[Opening Data section section]

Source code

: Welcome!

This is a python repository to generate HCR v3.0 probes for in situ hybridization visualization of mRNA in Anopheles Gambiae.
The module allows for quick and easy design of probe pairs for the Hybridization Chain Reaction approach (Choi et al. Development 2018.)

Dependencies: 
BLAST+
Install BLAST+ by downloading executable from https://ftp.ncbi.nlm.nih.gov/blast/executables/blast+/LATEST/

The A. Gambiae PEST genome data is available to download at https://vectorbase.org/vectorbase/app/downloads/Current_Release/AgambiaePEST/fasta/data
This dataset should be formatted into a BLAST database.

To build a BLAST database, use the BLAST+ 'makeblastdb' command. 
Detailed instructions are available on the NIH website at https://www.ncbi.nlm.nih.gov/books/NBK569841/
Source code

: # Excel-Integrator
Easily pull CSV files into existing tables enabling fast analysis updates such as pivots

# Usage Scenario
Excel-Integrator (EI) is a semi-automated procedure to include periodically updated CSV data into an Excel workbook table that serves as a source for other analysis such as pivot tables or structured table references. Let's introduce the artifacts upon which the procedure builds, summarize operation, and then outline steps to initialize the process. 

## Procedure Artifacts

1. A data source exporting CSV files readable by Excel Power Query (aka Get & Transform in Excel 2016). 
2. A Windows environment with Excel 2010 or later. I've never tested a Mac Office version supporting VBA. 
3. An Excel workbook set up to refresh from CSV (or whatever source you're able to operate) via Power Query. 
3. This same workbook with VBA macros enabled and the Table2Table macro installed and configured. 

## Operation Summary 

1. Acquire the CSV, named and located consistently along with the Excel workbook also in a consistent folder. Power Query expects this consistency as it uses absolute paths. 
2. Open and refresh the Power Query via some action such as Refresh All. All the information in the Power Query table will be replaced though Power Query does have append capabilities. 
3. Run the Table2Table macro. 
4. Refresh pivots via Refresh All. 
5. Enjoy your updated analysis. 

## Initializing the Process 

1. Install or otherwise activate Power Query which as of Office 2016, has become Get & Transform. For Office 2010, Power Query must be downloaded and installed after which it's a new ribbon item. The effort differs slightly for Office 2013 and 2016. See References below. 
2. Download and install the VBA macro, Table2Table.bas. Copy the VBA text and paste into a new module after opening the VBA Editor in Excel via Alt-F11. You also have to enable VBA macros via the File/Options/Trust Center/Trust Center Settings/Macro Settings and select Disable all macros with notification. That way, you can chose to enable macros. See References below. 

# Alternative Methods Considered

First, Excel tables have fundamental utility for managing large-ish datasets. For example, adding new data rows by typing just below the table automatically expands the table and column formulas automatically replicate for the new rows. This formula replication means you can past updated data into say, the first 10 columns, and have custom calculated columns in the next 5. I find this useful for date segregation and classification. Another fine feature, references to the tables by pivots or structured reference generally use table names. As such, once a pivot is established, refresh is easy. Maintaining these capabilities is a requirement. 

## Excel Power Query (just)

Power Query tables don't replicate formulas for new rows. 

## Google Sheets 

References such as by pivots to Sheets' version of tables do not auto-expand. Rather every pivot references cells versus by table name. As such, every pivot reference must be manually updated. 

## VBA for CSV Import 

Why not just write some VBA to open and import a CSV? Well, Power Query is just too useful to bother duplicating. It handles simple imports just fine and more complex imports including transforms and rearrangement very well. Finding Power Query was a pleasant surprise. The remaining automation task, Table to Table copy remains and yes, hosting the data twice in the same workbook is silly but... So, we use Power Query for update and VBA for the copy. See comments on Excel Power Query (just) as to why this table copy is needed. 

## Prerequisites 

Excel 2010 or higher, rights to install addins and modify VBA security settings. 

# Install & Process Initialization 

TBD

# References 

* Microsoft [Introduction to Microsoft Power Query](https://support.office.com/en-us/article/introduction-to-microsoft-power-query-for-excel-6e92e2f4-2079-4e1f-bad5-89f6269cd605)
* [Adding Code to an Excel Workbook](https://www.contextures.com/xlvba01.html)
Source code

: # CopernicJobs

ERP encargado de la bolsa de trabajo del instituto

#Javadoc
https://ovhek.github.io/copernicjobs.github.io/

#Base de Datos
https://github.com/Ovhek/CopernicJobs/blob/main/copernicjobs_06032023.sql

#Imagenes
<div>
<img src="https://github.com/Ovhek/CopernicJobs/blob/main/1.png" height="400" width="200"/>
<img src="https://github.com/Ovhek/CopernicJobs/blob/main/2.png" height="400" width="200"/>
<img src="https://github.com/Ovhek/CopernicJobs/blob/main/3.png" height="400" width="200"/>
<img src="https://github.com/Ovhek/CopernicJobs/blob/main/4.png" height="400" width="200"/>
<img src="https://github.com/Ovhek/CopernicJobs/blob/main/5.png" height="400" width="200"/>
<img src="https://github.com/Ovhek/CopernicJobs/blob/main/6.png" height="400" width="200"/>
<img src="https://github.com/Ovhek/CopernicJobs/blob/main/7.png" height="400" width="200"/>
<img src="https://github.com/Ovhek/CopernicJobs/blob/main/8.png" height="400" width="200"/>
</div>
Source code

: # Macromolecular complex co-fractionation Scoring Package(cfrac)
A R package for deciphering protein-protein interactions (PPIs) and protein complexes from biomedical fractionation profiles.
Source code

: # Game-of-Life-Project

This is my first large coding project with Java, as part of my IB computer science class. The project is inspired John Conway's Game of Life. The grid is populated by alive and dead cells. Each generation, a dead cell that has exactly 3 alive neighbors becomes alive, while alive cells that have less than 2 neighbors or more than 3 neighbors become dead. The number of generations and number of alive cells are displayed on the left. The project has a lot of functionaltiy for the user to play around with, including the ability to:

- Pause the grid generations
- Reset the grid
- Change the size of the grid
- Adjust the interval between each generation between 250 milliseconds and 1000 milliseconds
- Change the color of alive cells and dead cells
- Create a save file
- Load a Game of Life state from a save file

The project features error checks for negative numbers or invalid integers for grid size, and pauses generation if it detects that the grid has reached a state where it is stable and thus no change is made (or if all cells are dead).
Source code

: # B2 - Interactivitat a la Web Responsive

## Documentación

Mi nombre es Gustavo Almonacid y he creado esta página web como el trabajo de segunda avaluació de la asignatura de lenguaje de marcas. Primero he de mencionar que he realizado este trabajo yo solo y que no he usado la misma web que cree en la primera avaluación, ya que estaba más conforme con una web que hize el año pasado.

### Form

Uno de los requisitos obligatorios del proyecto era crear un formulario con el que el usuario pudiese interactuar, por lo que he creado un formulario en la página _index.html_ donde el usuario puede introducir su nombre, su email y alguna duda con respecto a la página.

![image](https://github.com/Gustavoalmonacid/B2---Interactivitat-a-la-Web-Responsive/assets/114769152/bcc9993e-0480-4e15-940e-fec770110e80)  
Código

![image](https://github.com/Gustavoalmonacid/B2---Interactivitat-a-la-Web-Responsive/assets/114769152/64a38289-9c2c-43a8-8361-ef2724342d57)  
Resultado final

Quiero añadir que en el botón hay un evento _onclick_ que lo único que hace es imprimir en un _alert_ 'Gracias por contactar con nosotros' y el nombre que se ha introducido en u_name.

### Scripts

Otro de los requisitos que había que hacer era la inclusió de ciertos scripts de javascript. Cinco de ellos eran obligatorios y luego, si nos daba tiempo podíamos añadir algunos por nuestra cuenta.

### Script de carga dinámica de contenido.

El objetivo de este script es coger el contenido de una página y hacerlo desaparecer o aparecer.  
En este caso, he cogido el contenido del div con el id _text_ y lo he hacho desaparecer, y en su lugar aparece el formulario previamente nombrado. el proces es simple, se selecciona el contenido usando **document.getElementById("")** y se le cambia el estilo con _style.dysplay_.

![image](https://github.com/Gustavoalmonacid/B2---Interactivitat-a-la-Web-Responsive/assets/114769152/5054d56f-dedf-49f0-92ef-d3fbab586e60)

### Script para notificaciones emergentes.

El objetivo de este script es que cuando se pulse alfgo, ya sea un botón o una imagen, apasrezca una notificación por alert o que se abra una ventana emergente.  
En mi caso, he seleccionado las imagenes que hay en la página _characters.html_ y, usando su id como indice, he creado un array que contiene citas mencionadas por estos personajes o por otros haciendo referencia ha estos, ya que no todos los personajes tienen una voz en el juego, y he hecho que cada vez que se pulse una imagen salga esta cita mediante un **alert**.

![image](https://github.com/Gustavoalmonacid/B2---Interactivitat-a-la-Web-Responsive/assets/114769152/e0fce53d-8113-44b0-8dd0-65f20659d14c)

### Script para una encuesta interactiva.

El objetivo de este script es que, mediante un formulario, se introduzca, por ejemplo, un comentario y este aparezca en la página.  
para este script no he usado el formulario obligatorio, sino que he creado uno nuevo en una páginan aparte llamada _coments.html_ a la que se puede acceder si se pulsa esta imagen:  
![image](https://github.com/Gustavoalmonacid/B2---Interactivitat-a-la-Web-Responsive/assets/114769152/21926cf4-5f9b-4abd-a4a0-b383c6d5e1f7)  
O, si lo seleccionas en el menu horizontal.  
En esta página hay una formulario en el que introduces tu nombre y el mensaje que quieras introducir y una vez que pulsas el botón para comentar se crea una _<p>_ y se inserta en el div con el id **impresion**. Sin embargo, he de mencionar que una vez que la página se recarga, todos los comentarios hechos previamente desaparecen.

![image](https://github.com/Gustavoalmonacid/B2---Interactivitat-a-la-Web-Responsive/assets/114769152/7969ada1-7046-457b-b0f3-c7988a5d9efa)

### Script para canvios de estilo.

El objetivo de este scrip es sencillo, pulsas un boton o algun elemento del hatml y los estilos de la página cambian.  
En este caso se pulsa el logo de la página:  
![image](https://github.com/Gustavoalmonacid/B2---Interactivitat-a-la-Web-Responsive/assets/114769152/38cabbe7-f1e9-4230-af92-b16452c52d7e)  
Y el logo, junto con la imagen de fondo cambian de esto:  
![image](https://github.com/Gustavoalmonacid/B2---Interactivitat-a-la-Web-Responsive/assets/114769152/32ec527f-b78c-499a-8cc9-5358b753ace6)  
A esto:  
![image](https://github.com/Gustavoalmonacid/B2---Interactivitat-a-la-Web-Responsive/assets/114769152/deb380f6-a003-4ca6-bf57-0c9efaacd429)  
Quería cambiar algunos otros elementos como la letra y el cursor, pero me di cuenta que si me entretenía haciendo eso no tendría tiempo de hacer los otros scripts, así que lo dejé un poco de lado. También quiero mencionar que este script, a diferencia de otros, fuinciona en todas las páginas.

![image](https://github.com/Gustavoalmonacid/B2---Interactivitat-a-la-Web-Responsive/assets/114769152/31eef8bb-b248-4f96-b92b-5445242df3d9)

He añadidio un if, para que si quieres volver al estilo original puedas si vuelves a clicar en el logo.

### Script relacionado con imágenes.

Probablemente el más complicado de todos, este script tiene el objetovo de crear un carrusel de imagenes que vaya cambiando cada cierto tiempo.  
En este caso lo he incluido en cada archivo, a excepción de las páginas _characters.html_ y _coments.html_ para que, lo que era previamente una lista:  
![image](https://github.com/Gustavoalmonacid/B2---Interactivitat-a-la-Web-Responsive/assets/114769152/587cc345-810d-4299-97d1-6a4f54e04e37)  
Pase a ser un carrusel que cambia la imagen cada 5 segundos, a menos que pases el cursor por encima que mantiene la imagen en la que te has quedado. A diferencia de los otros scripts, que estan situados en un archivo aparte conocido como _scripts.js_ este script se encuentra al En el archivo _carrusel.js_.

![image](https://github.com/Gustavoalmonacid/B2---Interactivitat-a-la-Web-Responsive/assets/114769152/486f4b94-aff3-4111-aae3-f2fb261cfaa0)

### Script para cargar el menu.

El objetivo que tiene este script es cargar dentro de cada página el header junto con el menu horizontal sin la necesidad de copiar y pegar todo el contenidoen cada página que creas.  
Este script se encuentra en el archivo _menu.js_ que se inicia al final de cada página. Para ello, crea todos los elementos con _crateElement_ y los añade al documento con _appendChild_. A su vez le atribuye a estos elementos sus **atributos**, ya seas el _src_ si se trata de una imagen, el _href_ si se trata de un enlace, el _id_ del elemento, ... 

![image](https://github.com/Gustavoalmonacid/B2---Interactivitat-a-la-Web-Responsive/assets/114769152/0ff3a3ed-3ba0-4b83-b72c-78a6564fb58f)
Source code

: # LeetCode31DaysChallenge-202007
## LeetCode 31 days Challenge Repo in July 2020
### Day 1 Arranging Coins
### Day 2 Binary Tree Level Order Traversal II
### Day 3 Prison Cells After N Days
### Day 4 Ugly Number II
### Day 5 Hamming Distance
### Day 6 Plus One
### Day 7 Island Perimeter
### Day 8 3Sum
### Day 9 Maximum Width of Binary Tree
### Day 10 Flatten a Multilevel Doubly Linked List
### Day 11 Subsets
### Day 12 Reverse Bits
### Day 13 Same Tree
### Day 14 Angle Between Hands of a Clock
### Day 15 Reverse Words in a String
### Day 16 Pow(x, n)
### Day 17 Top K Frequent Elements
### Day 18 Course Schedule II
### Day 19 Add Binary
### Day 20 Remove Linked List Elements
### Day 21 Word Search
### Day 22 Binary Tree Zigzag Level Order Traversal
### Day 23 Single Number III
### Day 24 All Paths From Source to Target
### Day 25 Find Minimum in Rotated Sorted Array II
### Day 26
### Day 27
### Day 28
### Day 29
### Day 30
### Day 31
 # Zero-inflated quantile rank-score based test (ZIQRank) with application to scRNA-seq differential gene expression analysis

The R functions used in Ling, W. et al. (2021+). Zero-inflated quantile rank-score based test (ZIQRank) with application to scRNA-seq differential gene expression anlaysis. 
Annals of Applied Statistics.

[Closing Data section section]

• [What to work on]
Return only the exact lines from the opening of the records through the line that contains "3. An Excel", both included.

• [Answer box]
Source code

: Welcome!

This is a python repository to generate HCR v3.0 probes for in situ hybridization visualization of mRNA in Anopheles Gambiae.
The module allows for quick and easy design of probe pairs for the Hybridization Chain Reaction approach (Choi et al. Development 2018.)

Dependencies: 
BLAST+
Install BLAST+ by downloading executable from https://ftp.ncbi.nlm.nih.gov/blast/executables/blast+/LATEST/

The A. Gambiae PEST genome data is available to download at https://vectorbase.org/vectorbase/app/downloads/Current_Release/AgambiaePEST/fasta/data
This dataset should be formatted into a BLAST database.

To build a BLAST database, use the BLAST+ 'makeblastdb' command. 
Detailed instructions are available on the NIH website at https://www.ncbi.nlm.nih.gov/books/NBK569841/
Source code

: # Excel-Integrator
Easily pull CSV files into existing tables enabling fast analysis updates such as pivots

# Usage Scenario
Excel-Integrator (EI) is a semi-automated procedure to include periodically updated CSV data into an Excel workbook table that serves as a source for other analysis such as pivot tables or structured table references. Let's introduce the artifacts upon which the procedure builds, summarize operation, and then outline steps to initialize the process. 

## Procedure Artifacts

1. A data source exporting CSV files readable by Excel Power Query (aka Get & Transform in Excel 2016). 
2. A Windows environment with Excel 2010 or later. I've never tested a Mac Office version supporting VBA. 
3. An Excel workbook set up to refresh from CSV (or whatever source you're able to operate) via Power Query. 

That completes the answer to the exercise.